_Available data_
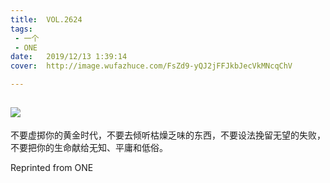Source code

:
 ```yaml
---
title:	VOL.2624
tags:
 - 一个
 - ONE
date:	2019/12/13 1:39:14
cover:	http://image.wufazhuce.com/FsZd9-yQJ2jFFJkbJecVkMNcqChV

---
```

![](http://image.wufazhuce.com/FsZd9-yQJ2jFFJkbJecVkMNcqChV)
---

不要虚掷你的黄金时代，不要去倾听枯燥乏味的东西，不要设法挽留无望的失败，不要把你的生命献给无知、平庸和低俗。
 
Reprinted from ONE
...
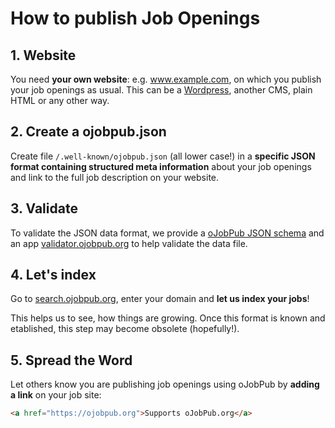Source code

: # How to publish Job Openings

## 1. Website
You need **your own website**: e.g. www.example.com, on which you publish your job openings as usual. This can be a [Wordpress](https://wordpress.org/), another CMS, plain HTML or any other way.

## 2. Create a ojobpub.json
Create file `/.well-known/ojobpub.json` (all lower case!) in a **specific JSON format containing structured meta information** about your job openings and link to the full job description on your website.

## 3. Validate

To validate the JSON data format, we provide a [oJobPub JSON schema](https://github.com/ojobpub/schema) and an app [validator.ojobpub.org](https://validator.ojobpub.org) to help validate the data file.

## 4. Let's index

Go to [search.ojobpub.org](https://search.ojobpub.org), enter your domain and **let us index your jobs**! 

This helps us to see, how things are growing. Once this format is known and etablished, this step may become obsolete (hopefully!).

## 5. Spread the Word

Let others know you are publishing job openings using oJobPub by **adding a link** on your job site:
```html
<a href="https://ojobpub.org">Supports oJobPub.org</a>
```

_Your objective_
Using the records above, restate word for word the lines from the one with "You need **your" through the one with "## 3. Validate", both included.

_Answer to the problem_
You need **your own website**: e.g. www.example.com, on which you publish your job openings as usual. This can be a [Wordpress](https://wordpress.org/), another CMS, plain HTML or any other way.

## 2. Create a ojobpub.json
Create file `/.well-known/ojobpub.json` (all lower case!) in a **specific JSON format containing structured meta information** about your job openings and link to the full job description on your website.

## 3. Validate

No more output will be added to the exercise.